7.4 Research caveats and further research

7.4.1. Research caveats: problems and difficulties

This project has been an ambitious attempt at a multidisciplinary project by one person.

Inevitably the results reflect the absence of a research team of experts and some questions

are left unanswered. As was previously discussed in Section 7.2.1., the multi scale

approach was found to be valuable for investigating the roles of forests in sustainable

landscapes, though at different particular scales there are still topics to be explored in order

to fully understand the ways in which forests might contribute to sustainable development

across different regions.

One example concerns the use of landscape metrics. The measures used in this study

(Chapter 3) were informative to distinguishing between industrial and non industrial types

of forestry, but they were not so effective in distinguishing between the pre and post

industrial type of forestry. Furthermore, there are patch metrics, class metrics and

landscape metrics that might be confusing in use. The research used class metrics because

the analysis was conducted at municipality level and these metrics were appropriate for

that scale of analysis. It is known that across Europe the area of municipalities varies from

country to country, necessitating the selection of the appropriate type of metric for each

particular area under analysis. Another problem worth considering is pixel size. In this

study a pixel resolution of 30 meters was used, it is likely however that if the pixel size

were larger or smaller the results could possibly differ. In this study the land cover map

was from the 90s and the socio-economic data used were from the same time period. It is

known that there is a time lag between the socio-economic changes that will reflect on

characteristics of the forests. This study has shown that even with maps and socio-

economic data from the same time period there were differences in forests across the

urban-rural gradient probably because of changes and trends from the past. It is also

worthwhile to point out that in addition to the rural/urban gradient there is also an

environmental gradient across the area and this might be also reflected in the differences in

the forest metrics.

In the analysis at river basin scale both a questionnaire and a field survey were conducted.

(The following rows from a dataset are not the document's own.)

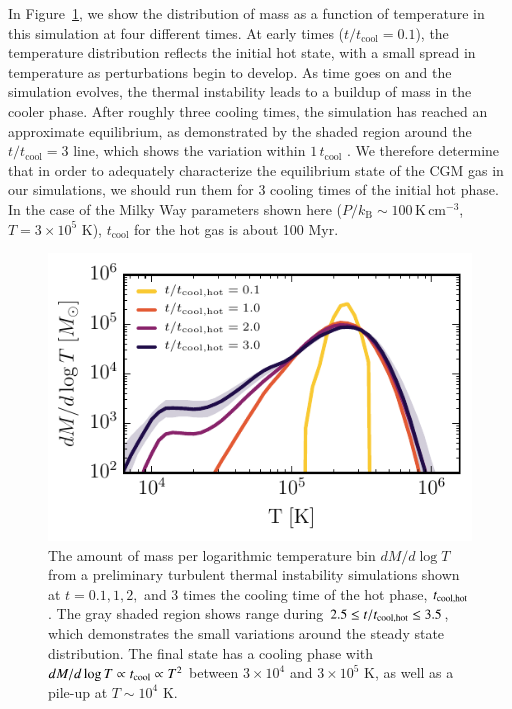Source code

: \documentclass[11pt,letterpaper,english]{article}
\begin{document}
In Figure~\ref{fig:sim_phase}, we show the distribution of mass as a function of temperature in this simulation at four different times. At early times ($t / t_\mathrm{cool} = 0.1$), the temperature distribution reflects the initial hot state, with a small spread in temperature as perturbations begin to develop. As time goes on and the simulation evolves, the thermal instability leads to a buildup of mass in the cooler phase. After roughly three cooling times, the simulation has reached an approximate equilibrium, as demonstrated by the shaded region around the $t / t_\mathrm{cool} = 3$ line, which shows the variation within $1\,t_\mathrm{cool}$ . We therefore determine that in order to adequately characterize the equilibrium state of the CGM gas in our simulations, we should run them for 3 cooling times of the initial hot phase. In the case of the Milky Way parameters shown here ($P/k_\mathrm{B} \sim 100\,\mathrm{K}\,\mathrm{cm}^{-3}$, $T = 3\times10^5$ K), $t_\mathrm{cool}$ for the hot gas is about 100 Myr.

\begin{figure}[t]
    \centering
    \begin{minipage}{0.5\textwidth}
        \includegraphics[width=1.\textwidth]{dMdlogT_proposal_t.pdf} 
    \end{minipage}\hfill
    \begin{minipage}{0.5\textwidth}
	\caption{  The amount of mass per logarithmic temperature bin $dM / d\log T$ from a preliminary turbulent thermal instability simulations shown at $t = 0.1,1,2,$ and $3$ times the cooling time of the hot phase, $t_{\rm cool,hot}$. The gray shaded region shows range during $ 2.5 \leq t / t_{\rm cool,hot} \leq 3.5$, which demonstrates the small variations around the steady state distribution. The final state has a cooling phase with $dM / d\log T \propto t_{\rm cool} \propto T^2$ between $3\times10^4$ and $3\times10^5$ K, as well as a pile-up at $T\sim10^4$ K. \label{fig:sim_phase}}
    \end{minipage}
\end{figure}
\end{document}
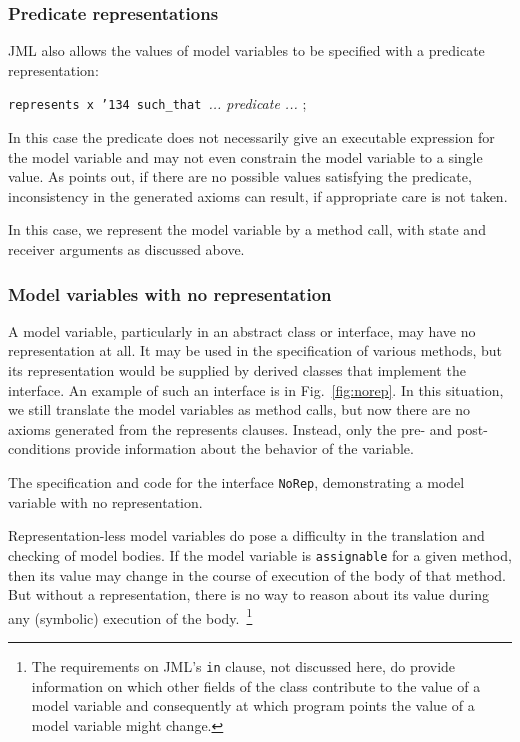 \documentclass{sig-alternate}
\begin{document}
\subsubsection{Predicate representations}

JML also allows the values of model variables to be specified with a predicate representation:
\begin{center} \texttt{represents x \char'134 such\_that }{\em ... predicate ... } ; \end{center}
In this case the predicate does not necessarily give an executable expression for the
model variable and may not even constrain the model variable to a single value.  As
\cite{BreunessePoll03} points out, if there are no possible values satisfying the predicate, 
inconsistency in the generated axioms can result, if appropriate care is not taken.

In this case, we represent the model variable by a method call, with state and receiver arguments
as discussed above.

\subsubsection{Model variables with no representation}

A model variable, particularly in an abstract class or interface, may have no representation
at all.  It may be used in the specification of various methods, but its representation would be
supplied by derived classes that implement the interface.  An example of such an interface is
in Fig.~\ref{fig:norep}.  In this situation, we still translate the model variables as method calls,
but now there are no axioms generated from the represents clauses.  Instead, only the
pre- and post-conditions provide information about the behavior of the variable.

\begin{BFIGURE}

\caption{The specification and code for the interface \texttt{NoRep},
demonstrating a model variable with no representation.}
\label{fig:norep}
\end{BFIGURE}

Representation-less model variables do pose a difficulty in the translation and checking of model bodies.  If the model variable is \texttt{assignable} for a given method, then its value may 
change in the course of execution of the body of that method.  But without a representation,
there is no way to reason about its value during any (symbolic) execution of the 
body.~\footnote{The requirements on JML's  \texttt{in} clause, not discussed here, do provide information
on which other fields of the class contribute to the value of a model variable and consequently
at which program points the value of a model variable might change.}
\end{document}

One of the problems already pointed out was the small number of plots surveyed in the

field which did not allow a statistical comparison of the characteristics of the forests across

the area. This small number was justified by the difficulties in both 1) obtaining formal

permission to undertake the field survey and 2) obtaining the appropriate help from the

municipal forestry offices to conduct the survey. When initially contacted the municipal

208

forestry offices gave very positive feedback and it was arranged that the municipality

personnel would help in the field. However, when the field survey was about to be

conducted few of the technicians were willing to go to the field on the dates proposed.

Luckily other PhD students offered to help and so the field survey was not cancelled.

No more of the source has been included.